In many organizations, the HR manager faces a dilemma. You’d like to spend more time truly improving the overall work environment for your employees. You want to help company management find ways to save on workforce-related costs, find and hire better talent, and improve existing talent through training and development. But most days, you are stuck doing paperwork. The routine administration involved in day-to-day HR operations drains most of your available time and energy. On average, over 50% of a human resources department’s time is spent processing employee information and answering questions. If you’re like most HR managers, you face several business challenges:
- Succeeding with limited HR resources—Many small and midsized businesses have limited staff and resources. You alone, or a small team of colleagues, may be solely responsible for benefits administration, payroll, routine HR administration, and more. You need better tools to track important employee information, and to automate HR and benefits transactions so that you can devote more time to your most important duties—employee relations, fostering a good work environment, and providing employees with training and career opportunities.

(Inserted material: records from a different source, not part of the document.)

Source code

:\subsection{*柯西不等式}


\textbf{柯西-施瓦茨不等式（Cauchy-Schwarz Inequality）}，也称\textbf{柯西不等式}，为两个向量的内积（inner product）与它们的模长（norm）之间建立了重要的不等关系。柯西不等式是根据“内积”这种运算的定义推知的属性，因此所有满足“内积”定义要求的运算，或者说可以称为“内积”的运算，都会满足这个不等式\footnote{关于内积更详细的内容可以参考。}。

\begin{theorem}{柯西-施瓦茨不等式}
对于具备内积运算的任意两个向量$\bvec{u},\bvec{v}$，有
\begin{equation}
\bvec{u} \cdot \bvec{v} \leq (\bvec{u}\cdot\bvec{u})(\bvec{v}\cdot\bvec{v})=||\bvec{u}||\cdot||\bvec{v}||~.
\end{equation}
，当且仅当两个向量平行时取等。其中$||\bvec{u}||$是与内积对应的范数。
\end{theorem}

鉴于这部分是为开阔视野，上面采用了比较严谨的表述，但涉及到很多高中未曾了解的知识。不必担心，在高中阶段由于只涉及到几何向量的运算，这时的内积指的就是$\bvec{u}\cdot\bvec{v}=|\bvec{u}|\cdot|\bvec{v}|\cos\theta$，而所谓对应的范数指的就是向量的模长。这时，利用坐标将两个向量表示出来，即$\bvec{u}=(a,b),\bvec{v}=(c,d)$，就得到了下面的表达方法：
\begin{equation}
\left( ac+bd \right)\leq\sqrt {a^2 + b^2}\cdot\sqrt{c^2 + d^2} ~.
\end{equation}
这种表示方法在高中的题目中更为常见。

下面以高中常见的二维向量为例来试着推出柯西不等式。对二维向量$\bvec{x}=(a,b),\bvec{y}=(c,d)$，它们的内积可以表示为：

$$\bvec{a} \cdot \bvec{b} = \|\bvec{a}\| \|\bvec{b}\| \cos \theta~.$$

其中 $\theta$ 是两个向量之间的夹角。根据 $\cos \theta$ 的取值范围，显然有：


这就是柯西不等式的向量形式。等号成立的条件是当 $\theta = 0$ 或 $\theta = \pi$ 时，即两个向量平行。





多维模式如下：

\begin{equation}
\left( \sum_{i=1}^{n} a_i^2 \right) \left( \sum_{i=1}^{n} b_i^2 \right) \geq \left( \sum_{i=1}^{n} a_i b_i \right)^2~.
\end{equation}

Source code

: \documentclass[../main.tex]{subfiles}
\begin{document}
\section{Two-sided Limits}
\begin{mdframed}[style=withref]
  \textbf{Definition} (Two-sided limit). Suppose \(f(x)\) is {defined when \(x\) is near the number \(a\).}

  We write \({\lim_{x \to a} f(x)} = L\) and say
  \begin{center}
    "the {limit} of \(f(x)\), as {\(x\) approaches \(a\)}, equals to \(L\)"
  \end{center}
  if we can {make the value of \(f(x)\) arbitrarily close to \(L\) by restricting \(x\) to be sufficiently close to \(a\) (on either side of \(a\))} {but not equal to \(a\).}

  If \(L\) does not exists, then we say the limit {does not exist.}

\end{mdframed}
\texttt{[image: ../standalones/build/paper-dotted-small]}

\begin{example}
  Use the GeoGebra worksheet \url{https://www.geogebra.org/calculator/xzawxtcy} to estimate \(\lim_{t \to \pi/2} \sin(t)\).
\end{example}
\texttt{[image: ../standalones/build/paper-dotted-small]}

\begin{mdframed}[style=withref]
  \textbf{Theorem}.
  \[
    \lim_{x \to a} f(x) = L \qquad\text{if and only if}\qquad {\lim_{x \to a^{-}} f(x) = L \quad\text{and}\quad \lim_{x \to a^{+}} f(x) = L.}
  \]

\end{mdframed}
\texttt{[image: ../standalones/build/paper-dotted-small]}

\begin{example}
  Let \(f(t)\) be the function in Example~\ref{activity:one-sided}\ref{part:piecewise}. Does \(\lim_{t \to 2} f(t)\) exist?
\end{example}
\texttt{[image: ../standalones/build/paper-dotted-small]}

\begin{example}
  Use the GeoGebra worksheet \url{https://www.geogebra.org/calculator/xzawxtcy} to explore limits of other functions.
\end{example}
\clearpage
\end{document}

- Managing compliance and risk of litigation—It’s difficult to stay on top of the myriad of state and federal workforce laws, regulations, and reporting requirements to protect your company from fines and penalties. You need to communicate with and train both managers and employees so that the company is not at risk of expensive employee lawsuits.
- Ensuring accurate, timely payroll—Paychecks that are late or have errors cost your company money, hurt employee morale, and undermine your credibility with employees. Federal, state, and local payroll taxes are complex and missing the filing and payment deadlines can incur fines, late fees, and an increased chance of audits for your company.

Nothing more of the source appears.